On 21 May, at ‘People vs Corporations’, a public hearing at Euston, London, activists from the Inter-Continental Caravan (ICC) and from other people’s movements from India and Nepal came together with campaigners in Britain.
The Punjabi and Gujurati Farmers’ Unions and two representatives of INHURED (International Institute for Human Rights, Environment and Development) from Nepal, joined forces with British grassroots groups such as the Hillingdon hospital strikers, the South Asian Solidarity Forum, Corporate Watch and Friends of the Earth.
The message from the Third World groups was clear. Global capital and the commodification of seeds and crops are destroying their livelihoods. The fightback must come from peoples’ action co-ordinated internationally. ‘We know that it is not easy to fight the nations that rule the world,’ says Jorge, a Brazilian activist. ‘But we also know that the only alternative is to mobilise those peoples of the world who still show resistance to imperialism and who will not surrender. We, peoples from different continents, who are all part of this caravan, have started a fight. We have understood that there are no borders for capital.’
Gopal Siwakoti ‘Chintan’ from INHURED spoke on the disastrous effect the water company ENRON and other corporations have on Nepal’s water reserves, the treatment of workers and the destruction of the environment. His colleague Neeru Shrestha highlighted the exploitation of women and their flight from poverty into prostitution, with an increasing number of young girls being sold to India and the risk of HIV infection rising. Common to all talks was the fundamental rejection of ‘development projects’, structural adjustment programmes and genetically modified crops, as well as the surprise to find support from European activists. Speakers from Britain made parallels between struggles on both continents, especially concerning the exploitation of black workers in Britain, as the reorganisation of industry relies on institutionalised racism in the labour market to discard redundant workers.
Addressing corporate rule
After the public hearing, the desire for common action and solidarity was put into effect in the form of a spontaneous demonstration at the Nuffield Council for Bioethics, which had, with the blessing of the prime minister, published a report on the same day claiming that GM foods were not only harmless but that the West had a ‘compelling moral imperative’ to research and produce them as it was the only way to feed the world’s poorest. At the Nuffield offices, five representatives of the Indian farming unions held a 45-minute meeting with the director and assistant director, explaining to them that it is not failures in the production of food, but its distribution which causes Third World hunger.

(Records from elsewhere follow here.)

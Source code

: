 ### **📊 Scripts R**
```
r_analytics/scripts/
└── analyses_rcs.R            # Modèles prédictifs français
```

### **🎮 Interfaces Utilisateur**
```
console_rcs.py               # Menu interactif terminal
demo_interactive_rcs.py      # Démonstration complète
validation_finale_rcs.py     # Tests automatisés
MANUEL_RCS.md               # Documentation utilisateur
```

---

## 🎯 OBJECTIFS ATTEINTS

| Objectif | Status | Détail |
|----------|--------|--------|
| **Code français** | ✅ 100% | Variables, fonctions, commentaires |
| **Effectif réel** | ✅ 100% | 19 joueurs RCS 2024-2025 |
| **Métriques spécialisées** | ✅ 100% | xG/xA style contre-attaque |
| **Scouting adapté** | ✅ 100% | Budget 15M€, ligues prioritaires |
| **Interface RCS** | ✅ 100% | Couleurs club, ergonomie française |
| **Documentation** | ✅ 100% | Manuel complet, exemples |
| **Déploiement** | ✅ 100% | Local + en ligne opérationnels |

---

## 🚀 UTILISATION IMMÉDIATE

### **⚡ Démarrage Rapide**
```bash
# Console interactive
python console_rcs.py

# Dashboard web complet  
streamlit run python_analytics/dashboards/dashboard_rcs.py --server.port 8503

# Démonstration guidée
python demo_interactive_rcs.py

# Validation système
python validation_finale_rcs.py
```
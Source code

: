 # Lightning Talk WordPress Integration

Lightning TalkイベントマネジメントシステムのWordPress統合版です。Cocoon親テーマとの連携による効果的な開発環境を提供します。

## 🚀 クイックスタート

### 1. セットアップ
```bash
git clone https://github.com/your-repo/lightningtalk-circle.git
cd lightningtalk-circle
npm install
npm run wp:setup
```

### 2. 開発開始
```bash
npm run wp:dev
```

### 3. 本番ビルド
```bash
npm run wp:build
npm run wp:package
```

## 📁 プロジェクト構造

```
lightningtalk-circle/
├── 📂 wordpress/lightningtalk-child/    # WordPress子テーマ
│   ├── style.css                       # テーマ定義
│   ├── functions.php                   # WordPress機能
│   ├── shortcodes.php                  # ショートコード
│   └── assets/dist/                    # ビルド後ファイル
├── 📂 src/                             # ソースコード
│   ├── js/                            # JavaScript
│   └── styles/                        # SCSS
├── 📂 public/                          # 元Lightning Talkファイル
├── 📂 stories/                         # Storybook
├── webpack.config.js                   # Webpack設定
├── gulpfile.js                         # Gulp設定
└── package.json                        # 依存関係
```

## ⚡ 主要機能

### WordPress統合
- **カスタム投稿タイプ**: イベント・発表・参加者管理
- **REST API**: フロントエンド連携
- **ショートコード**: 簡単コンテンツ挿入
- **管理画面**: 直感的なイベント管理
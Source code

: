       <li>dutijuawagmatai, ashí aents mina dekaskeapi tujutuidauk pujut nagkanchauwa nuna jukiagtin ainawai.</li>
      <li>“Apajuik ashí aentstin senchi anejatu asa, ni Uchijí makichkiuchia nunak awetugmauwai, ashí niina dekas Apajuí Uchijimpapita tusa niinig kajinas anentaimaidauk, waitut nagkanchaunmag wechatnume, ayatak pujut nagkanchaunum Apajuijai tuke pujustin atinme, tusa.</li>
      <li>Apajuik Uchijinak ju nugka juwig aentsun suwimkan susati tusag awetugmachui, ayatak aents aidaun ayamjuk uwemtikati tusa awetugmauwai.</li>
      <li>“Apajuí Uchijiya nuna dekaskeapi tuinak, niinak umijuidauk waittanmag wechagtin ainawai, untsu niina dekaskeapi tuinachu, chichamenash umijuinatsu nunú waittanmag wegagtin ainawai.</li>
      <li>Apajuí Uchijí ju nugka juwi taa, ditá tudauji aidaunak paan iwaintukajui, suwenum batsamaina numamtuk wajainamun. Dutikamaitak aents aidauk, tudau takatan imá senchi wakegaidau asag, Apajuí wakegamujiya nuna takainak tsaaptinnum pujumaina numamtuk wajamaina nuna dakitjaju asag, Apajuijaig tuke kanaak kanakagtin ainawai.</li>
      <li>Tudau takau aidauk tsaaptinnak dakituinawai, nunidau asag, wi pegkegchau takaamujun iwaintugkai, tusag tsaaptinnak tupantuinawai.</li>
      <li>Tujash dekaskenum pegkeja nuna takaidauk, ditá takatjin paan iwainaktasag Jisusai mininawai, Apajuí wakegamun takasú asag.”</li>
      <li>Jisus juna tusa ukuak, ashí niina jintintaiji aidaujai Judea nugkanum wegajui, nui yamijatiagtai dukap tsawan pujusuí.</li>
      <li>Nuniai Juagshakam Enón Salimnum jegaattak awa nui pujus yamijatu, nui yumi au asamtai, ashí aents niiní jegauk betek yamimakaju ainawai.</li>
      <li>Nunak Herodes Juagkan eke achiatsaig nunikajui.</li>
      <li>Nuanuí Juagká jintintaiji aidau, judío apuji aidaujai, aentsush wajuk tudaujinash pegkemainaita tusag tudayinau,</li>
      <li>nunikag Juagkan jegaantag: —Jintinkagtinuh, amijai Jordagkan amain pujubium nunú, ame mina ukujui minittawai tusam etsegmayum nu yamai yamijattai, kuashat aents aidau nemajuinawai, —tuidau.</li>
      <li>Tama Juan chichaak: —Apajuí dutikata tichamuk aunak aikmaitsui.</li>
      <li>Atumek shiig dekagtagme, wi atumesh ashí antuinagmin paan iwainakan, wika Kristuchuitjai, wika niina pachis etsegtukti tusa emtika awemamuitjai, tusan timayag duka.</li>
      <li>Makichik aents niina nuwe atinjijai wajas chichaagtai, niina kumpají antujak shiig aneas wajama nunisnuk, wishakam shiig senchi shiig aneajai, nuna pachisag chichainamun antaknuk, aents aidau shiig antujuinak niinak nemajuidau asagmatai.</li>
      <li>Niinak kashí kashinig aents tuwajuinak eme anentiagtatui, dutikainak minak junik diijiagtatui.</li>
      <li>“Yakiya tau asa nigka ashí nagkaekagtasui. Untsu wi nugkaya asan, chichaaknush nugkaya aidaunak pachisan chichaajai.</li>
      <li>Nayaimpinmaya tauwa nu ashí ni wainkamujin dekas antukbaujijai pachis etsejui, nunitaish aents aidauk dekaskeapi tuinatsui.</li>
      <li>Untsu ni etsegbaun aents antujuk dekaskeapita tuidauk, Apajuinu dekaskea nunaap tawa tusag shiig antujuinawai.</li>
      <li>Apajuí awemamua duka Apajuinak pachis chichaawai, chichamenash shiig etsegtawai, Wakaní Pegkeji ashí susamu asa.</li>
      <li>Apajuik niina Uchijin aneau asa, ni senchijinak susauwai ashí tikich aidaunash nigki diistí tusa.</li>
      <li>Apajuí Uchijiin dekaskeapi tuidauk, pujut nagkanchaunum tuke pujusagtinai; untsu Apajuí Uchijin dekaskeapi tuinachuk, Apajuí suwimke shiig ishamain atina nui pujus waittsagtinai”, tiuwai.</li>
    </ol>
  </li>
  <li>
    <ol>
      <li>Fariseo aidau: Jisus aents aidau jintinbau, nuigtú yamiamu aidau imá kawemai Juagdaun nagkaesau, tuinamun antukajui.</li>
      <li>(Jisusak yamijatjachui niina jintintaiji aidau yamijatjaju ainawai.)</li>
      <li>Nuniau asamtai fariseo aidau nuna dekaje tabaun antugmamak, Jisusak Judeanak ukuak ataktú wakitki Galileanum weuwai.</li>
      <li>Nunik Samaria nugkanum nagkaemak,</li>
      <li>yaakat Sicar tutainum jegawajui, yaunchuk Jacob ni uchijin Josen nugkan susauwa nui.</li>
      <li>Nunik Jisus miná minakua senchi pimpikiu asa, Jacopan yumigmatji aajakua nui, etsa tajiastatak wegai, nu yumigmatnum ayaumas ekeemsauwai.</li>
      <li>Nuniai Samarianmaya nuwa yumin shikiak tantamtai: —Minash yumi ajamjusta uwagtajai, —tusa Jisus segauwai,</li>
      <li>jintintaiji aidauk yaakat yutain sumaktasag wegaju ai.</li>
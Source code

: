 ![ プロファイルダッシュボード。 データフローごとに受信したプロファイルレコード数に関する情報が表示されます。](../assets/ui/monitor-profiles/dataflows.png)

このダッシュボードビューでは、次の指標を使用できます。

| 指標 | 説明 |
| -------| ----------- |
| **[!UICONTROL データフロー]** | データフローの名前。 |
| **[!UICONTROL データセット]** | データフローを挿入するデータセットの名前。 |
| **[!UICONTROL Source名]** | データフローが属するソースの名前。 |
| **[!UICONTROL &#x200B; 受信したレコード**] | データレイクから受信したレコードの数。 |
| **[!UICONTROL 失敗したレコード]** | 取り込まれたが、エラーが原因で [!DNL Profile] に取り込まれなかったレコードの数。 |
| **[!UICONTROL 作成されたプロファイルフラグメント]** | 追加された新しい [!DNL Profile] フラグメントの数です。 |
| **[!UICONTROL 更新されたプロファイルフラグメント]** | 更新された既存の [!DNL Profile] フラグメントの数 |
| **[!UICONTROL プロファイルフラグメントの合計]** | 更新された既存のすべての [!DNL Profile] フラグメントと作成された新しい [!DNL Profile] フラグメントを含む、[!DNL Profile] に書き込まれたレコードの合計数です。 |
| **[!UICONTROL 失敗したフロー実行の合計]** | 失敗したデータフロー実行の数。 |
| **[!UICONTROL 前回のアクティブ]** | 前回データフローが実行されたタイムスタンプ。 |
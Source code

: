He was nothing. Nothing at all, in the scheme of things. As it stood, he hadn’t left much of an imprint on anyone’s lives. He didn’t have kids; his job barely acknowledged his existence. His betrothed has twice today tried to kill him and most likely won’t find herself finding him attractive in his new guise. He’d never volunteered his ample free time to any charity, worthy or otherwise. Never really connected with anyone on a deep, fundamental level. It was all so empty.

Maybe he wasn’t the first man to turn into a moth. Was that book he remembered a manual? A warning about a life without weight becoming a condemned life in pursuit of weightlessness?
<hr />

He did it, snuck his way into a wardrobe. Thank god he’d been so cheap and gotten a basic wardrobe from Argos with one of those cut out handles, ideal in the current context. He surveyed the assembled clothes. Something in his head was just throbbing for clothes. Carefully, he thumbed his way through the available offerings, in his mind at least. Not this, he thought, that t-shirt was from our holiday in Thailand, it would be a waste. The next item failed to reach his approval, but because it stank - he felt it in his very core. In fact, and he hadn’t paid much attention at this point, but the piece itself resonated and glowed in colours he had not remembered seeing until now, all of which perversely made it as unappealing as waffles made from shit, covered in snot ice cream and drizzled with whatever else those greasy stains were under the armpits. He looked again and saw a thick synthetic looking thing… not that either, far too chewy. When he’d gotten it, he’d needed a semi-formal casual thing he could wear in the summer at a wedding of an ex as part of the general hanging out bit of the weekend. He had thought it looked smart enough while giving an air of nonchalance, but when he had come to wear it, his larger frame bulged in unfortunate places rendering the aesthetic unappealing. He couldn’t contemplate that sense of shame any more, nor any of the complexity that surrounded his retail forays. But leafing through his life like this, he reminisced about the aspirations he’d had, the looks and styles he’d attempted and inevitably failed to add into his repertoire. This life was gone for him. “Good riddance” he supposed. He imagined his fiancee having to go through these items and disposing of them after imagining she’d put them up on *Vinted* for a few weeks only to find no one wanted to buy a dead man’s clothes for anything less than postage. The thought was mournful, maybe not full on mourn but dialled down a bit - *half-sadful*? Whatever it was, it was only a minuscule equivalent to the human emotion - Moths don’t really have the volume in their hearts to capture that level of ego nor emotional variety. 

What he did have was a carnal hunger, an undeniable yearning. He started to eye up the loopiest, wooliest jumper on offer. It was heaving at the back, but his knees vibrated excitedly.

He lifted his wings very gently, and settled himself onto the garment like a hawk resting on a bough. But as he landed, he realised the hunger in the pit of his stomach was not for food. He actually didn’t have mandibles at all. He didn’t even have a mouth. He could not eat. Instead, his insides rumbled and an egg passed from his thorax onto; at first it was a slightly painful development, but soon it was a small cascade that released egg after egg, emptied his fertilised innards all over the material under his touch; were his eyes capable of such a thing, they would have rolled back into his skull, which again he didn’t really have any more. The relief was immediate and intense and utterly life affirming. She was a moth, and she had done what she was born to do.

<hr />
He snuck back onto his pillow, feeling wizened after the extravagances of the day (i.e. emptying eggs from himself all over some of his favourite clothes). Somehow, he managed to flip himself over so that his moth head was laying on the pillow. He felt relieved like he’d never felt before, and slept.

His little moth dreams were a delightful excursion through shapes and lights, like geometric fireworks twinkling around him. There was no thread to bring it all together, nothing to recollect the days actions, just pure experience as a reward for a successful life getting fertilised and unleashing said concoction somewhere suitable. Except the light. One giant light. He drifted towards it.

The idea for the Inter-Continental Caravan for Solidarity and Resistance originated from Indian grassroots movements and was developed further at a meeting in Geneva in August 1998, discussing joint actions against the World Trade Organisation (WTO), ‘free trade’ and corporate rule. 500 activists from India and other countries from the South arrived in Europe as part of the ICC, travelling through Belgium, the Netherlands, France, Germany and the UK. Apart from the Indian farmers’ movements and INHURED, the ICC includes Bangladeshi and Brazilian (Movimiento Sem Terra) landless movements, Mexican Zapatista supporters, the Colombian Black Community Movement, and several other people’s movements from all around the world.
Now, the ICC is preparing for the WTO Millennium Round. It is important to seize the time and opportunity to build on these newly emerging forms of protest. The realisation that capital knows no limits or borders should inform the nature of the struggle for justice and against global capitalism. International solidarity belongs back on the agenda.